### [Work order]
Only the pictures are dropped; the lines of the material that follow are returned exactly.

### [Records to process]
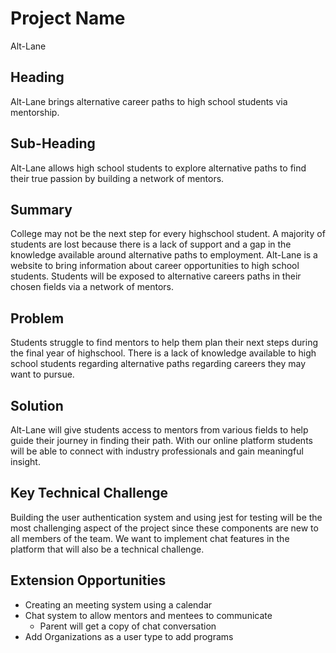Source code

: # Project Name #
Alt-Lane 

## Heading ##
Alt-Lane brings alternative career paths to high school students via mentorship.

## Sub-Heading ##
Alt-Lane allows high school students to explore alternative paths to find their true passion by building a network of mentors. 

## Summary ##
College may not be the next step for every highschool student. A majority of students are lost because there is a lack of support and a gap in the knowledge available around alternative paths to employment.  Alt-Lane is a website to bring information about career opportunities to high school students. Students will be exposed to alternative careers paths in their chosen fields via a network of mentors. 

## Problem ##
Students struggle to find mentors to help them plan their next steps during the final year of highschool. There is a lack of knowledge available to high school students regarding alternative paths regarding careers they may want to pursue.

## Solution ##
Alt-Lane will give students access to mentors from various fields to help guide their journey in finding their path. With our online platform students will be able to connect with industry professionals and gain meaningful insight.

## Key Technical Challenge ##
Building the user authentication system and using jest for testing will be the most challenging aspect of the project since these components are new to all members of the team. We want to implement chat features in the platform that will also be a technical challenge. 

## Extension Opportunities ##
- Creating an meeting system using a calendar
- Chat system to allow mentors and mentees to communicate
  - Parent will get a copy of chat conversation
- Add Organizations as a user type to add programs 


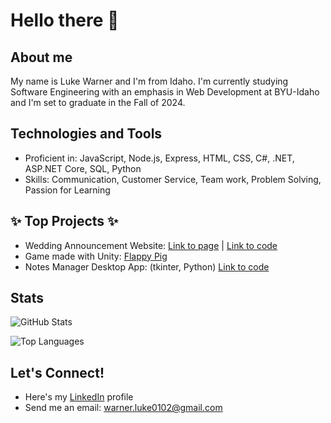 # Hello there 👋

## About me

My name is Luke Warner and I'm from Idaho. I'm currently studying Software Engineering with an emphasis in Web Development at BYU-Idaho and I'm set to graduate in the Fall of 2024.

## Technologies and Tools

- Proficient in: JavaScript, Node.js, Express, HTML, CSS, C#, .NET, ASP.NET Core, SQL, Python
- Skills: Communication, Customer Service, Team work, Problem Solving, Passion for Learning

## ✨ Top Projects ✨
* Wedding Announcement Website: [Link to page](https://cosmo4.github.io/hannah-ben/index.html) | [Link to code](https://github.com/cosmo4/hannah-ben)
* Game made with Unity: [Flappy Pig](https://simmer.io/@cosmo4/flappy-pig)
* Notes Manager Desktop App: (tkinter, Python) [Link to code](https://github.com/cosmo4/CSE-310-Team6)

## Stats

![GitHub Stats](https://github-readme-stats.vercel.app/api?username=cosmo4&show_icons=true)

![Top Languages](https://github-readme-stats.vercel.app/api/top-langs/?username=cosmo4&layout=compact)


## Let's Connect!
* Here's my [LinkedIn](https://www.linkedin.com/in/luke-warner-1a72b8248/) profile
* Send me an email: warner.luke0102@gmail.com

<!--
**cosmo4/cosmo4** is a ✨ _special_ ✨ repository because its `README.md` (this file) appears on your GitHub profile.

Here are some ideas to get you started:

- 🔭 I’m currently working on ...
- 🌱 I’m currently learning ...
- 👯 I’m looking to collaborate on ...
- 💬 Ask me about ...
- ⚡ Fun fact: ...
-->

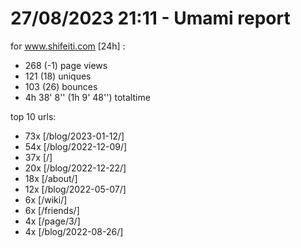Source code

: # 27/08/2023 21:11 - Umami report
for www.shifeiti.com [24h] :

 - 268 (-1) page views
 - 121 (18) uniques
 - 103 (26) bounces
 - 4h 38' 8'' (1h 9' 48'') totaltime


top 10 urls:
 - 73x [/blog/2023-01-12/]
 - 54x [/blog/2022-12-09/]
 - 37x [/]
 - 20x [/blog/2022-12-22/]
 - 18x [/about/]
 - 12x [/blog/2022-05-07/]
 - 6x [/wiki/]
 - 6x [/friends/]
 - 4x [/page/3/]
 - 4x [/blog/2022-08-26/]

### [Answer to the problem]
Source code

: # Project Name #
Alt-Lane 

## Heading ##
Alt-Lane brings alternative career paths to high school students via mentorship.

## Sub-Heading ##
Alt-Lane allows high school students to explore alternative paths to find their true passion by building a network of mentors. 

## Summary ##
College may not be the next step for every highschool student. A majority of students are lost because there is a lack of support and a gap in the knowledge available around alternative paths to employment.  Alt-Lane is a website to bring information about career opportunities to high school students. Students will be exposed to alternative careers paths in their chosen fields via a network of mentors. 

## Problem ##
Students struggle to find mentors to help them plan their next steps during the final year of highschool. There is a lack of knowledge available to high school students regarding alternative paths regarding careers they may want to pursue.

## Solution ##
Alt-Lane will give students access to mentors from various fields to help guide their journey in finding their path. With our online platform students will be able to connect with industry professionals and gain meaningful insight.

## Key Technical Challenge ##
Building the user authentication system and using jest for testing will be the most challenging aspect of the project since these components are new to all members of the team. We want to implement chat features in the platform that will also be a technical challenge. 

## Extension Opportunities ##
- Creating an meeting system using a calendar
- Chat system to allow mentors and mentees to communicate
  - Parent will get a copy of chat conversation
- Add Organizations as a user type to add programs 


 # Hello there 👋

## About me

My name is Luke Warner and I'm from Idaho. I'm currently studying Software Engineering with an emphasis in Web Development at BYU-Idaho and I'm set to graduate in the Fall of 2024.

## Technologies and Tools

- Proficient in: JavaScript, Node.js, Express, HTML, CSS, C#, .NET, ASP.NET Core, SQL, Python
- Skills: Communication, Customer Service, Team work, Problem Solving, Passion for Learning

## ✨ Top Projects ✨
* Wedding Announcement Website: [Link to page](https://cosmo4.github.io/hannah-ben/index.html) | [Link to code](https://github.com/cosmo4/hannah-ben)
* Game made with Unity: [Flappy Pig](https://simmer.io/@cosmo4/flappy-pig)
* Notes Manager Desktop App: (tkinter, Python) [Link to code](https://github.com/cosmo4/CSE-310-Team6)

## Stats

![GitHub Stats](https://github-readme-stats.vercel.app/api?username=cosmo4&show_icons=true)

![Top Languages](https://github-readme-stats.vercel.app/api/top-langs/?username=cosmo4&layout=compact)


## Let's Connect!
* Here's my [LinkedIn](https://www.linkedin.com/in/luke-warner-1a72b8248/) profile
* Send me an email: warner.luke0102@gmail.com

<!--
**cosmo4/cosmo4** is a ✨ _special_ ✨ repository because its `README.md` (this file) appears on your GitHub profile.

Here are some ideas to get you started:

- 🔭 I’m currently working on ...
- 🌱 I’m currently learning ...
- 👯 I’m looking to collaborate on ...
- 💬 Ask me about ...
- ⚡ Fun fact: ...
-->

Source code

: # 27/08/2023 21:11 - Umami report
for www.shifeiti.com [24h] :

 - 268 (-1) page views
 - 121 (18) uniques
 - 103 (26) bounces
 - 4h 38' 8'' (1h 9' 48'') totaltime


top 10 urls:
 - 73x [/blog/2023-01-12/]
 - 54x [/blog/2022-12-09/]
 - 37x [/]
 - 20x [/blog/2022-12-22/]
 - 18x [/about/]
 - 12x [/blog/2022-05-07/]
 - 6x [/wiki/]
 - 6x [/friends/]
 - 4x [/page/3/]
 - 4x [/blog/2022-08-26/]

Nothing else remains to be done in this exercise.